“Was there a conspiracy? Was there a conspiracy to culminate on or about the 1st day of May? Were the defendants members of that conspiracy? Was the conspiracy unlawful? Was the bomb thrown in pursuance of the common design? Let us investigate the facts and answer each proposition.”
Mr. Walker went into the peculiar fact that the bullets found in the bodies of the officers were 22 and 44-caliber; the officers carried 38-caliber. The witnesses who had appeared for the defense in this case were armed with pistols of the first-named sizes.
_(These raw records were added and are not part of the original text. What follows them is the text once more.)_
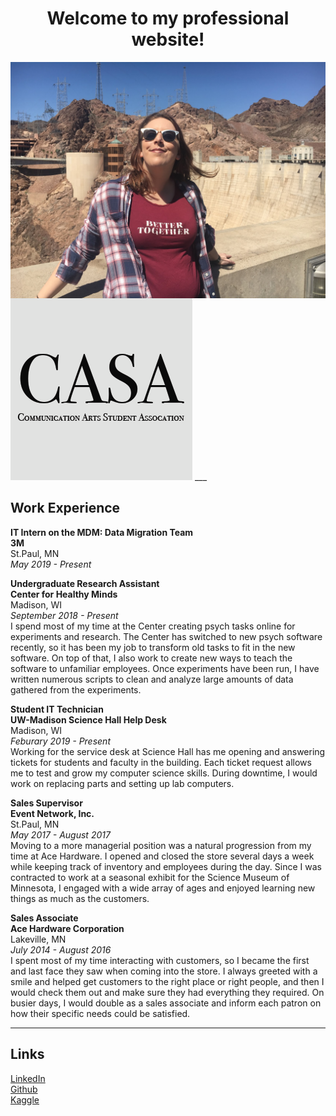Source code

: <h1 style="text-align:center">Welcome to my professional website!</h1>
<img src="img/self.jpg"align="middle" >

<img src="img/CASA.png">
___

## Work Experience

__IT Intern on the MDM: Data Migration Team__  
__3M__  
St.Paul, MN   
_May 2019 - Present_  

__Undergraduate Research Assistant__  
__Center for Healthy Minds__  
Madison, WI  
_September 2018 - Present_  
I spend most of my time at the Center creating psych tasks online for experiments and research. The Center has switched to new psych software recently, so it has been my job to transform old tasks to fit in the new software. On top of that, I also work to create new ways to teach the software to unfamiliar employees. Once experiments have been run, I have written numerous scripts to clean and analyze large amounts of data gathered from the experiments. 


__Student IT Technician__  
__UW-Madison Science Hall Help Desk__  
Madison, WI  
_Feburary 2019 - Present_  
Working for the service desk at Science Hall has me opening and answering tickets for students and faculty in the building. Each ticket request allows me to test and grow my computer science skills. During downtime, I would work on replacing parts and setting up lab computers.

__Sales Supervisor__  
__Event Network, Inc.__  
St.Paul, MN  
_May 2017 - August 2017_  
Moving to a more managerial position was a natural progression from my time at Ace Hardware. I opened and closed the store several days a week while keeping track of inventory and employees during the day. Since I was contracted to work at a seasonal exhibit for the Science Museum of Minnesota, I engaged with a wide array of ages and enjoyed learning new things as much as the customers.  


__Sales Associate__  
__Ace Hardware Corporation__  
Lakeville, MN  
_July 2014 - August 2016_  
I spent most of my time interacting with customers, so I became the first and last face they saw when coming into the store. I always greeted with a smile and helped get customers to the right place or right people, and then I would check them out and make sure they had everything they required. On busier days, I would double as a sales associate and inform each patron on how their specific needs could be satisfied.  

___
## Links
[LinkedIn](www.linkedin.com/in/sara-rabon)  
[Github](https://github.com/skrabon)  
[Kaggle](https://www.kaggle.com/srabon)


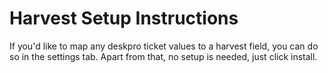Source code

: # Harvest Setup Instructions

If you'd like to map any deskpro ticket values to a harvest field, you can do so in the settings tab. Apart from that, no setup is needed, just click install.
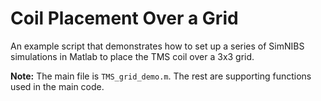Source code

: # Coil Placement Over a Grid
An example script that demonstrates how to set up a series of SimNIBS simulations in Matlab to place the TMS coil over a 3x3 grid.

**Note:** The main file is `TMS_grid_demo.m`. The rest are supporting functions used in the main code.
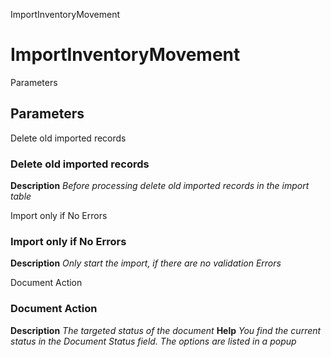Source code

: 
ImportInventoryMovement
# ImportInventoryMovement



Parameters
## Parameters


Delete old imported records
### Delete old imported records

**Description**
 *Before processing delete old imported records in the import table*

Import only if No Errors
### Import only if No Errors

**Description**
 *Only start the import, if there are no validation Errors*

Document Action
### Document Action

**Description**
 *The targeted status of the document*
**Help**
 *You find the current status in the Document Status field. The options are listed in a popup*
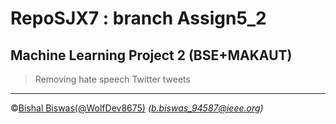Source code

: # RepoSJX7 : branch Assign5_2
Machine Learning Project 2 (BSE+MAKAUT)
---
> Removing hate speech Twitter tweets 
---


&copy;[Bishal Biswas(@WolfDev8675)](https://github.com/WolfDev8675)
_(b.biswas_94587@ieee.org)_
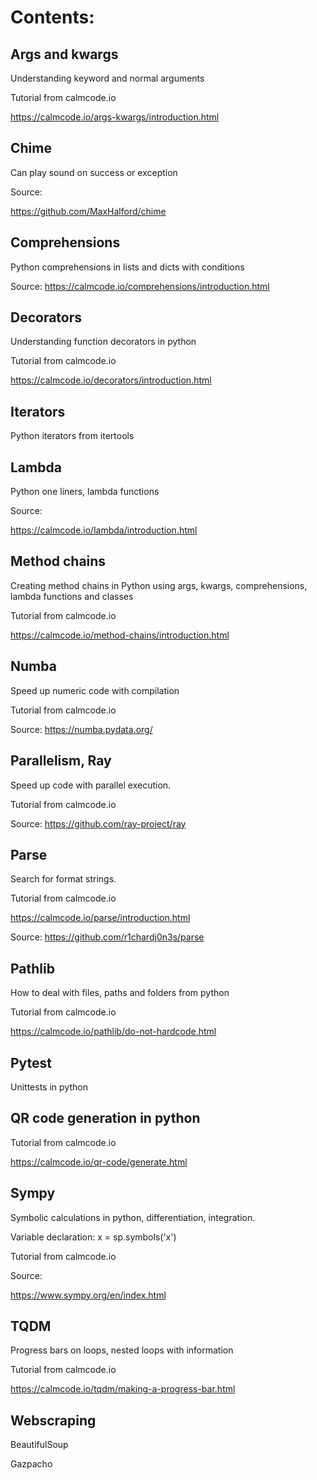 # Contents:

## Args and kwargs

Understanding keyword and normal arguments

Tutorial from calmcode.io

https://calmcode.io/args-kwargs/introduction.html

## Chime

Can play sound on success or exception

Source:

https://github.com/MaxHalford/chime

## Comprehensions

Python comprehensions in lists and dicts with conditions

Source:
https://calmcode.io/comprehensions/introduction.html


## Decorators

Understanding function decorators in python

Tutorial from calmcode.io

https://calmcode.io/decorators/introduction.html

## Iterators

Python iterators from itertools

## Lambda

Python one liners, lambda functions

Source:

https://calmcode.io/lambda/introduction.html

## Method chains

Creating method chains in Python using args, kwargs, comprehensions, lambda functions and classes

Tutorial from calmcode.io

https://calmcode.io/method-chains/introduction.html

## Numba

Speed up numeric code with compilation

Tutorial from calmcode.io

Source:
https://numba.pydata.org/

## Parallelism, Ray

Speed up code with parallel execution.

Tutorial from calmcode.io

Source: 
https://github.com/ray-project/ray

## Parse

Search for format strings.

Tutorial from calmcode.io

https://calmcode.io/parse/introduction.html

Source:
https://github.com/r1chardj0n3s/parse

## Pathlib

How to deal with files, paths and folders from python 

Tutorial from calmcode.io

https://calmcode.io/pathlib/do-not-hardcode.html

## Pytest

Unittests in python

## QR code generation in python

Tutorial from calmcode.io

https://calmcode.io/qr-code/generate.html

## Sympy

Symbolic calculations in python, differentiation, integration.

Variable declaration: 
x = sp.symbols('x')

Tutorial from calmcode.io

Source:

https://www.sympy.org/en/index.html

## TQDM

Progress bars on loops, nested loops with information

Tutorial from calmcode.io

https://calmcode.io/tqdm/making-a-progress-bar.html


## Webscraping

BeautifulSoup

Gazpacho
He read to the jury many remarkable extracts from Most’s writings, pointing out the peculiar and criminal teachings of that Anarchist leader, and showing how Spies and the others had in every detail of their connection with the police, after the Haymarket murders, followed the printed advice given.
FRANCIS W. WALKER.
From a Photograph.
Following is one of the extracts from Most’s book:
“Shield your person as long as there is a possibility to preserve it for future deeds, but when you see that you are irredeemably lost, then use the short respite to make the most of it for the propaganda of your principles. We have regarded it our duty to give you these instructions, the more so as we see from day to day even people who are expert in revolutionary matters violating even the plainest rules. May their lives be the last which are necessary in this regard.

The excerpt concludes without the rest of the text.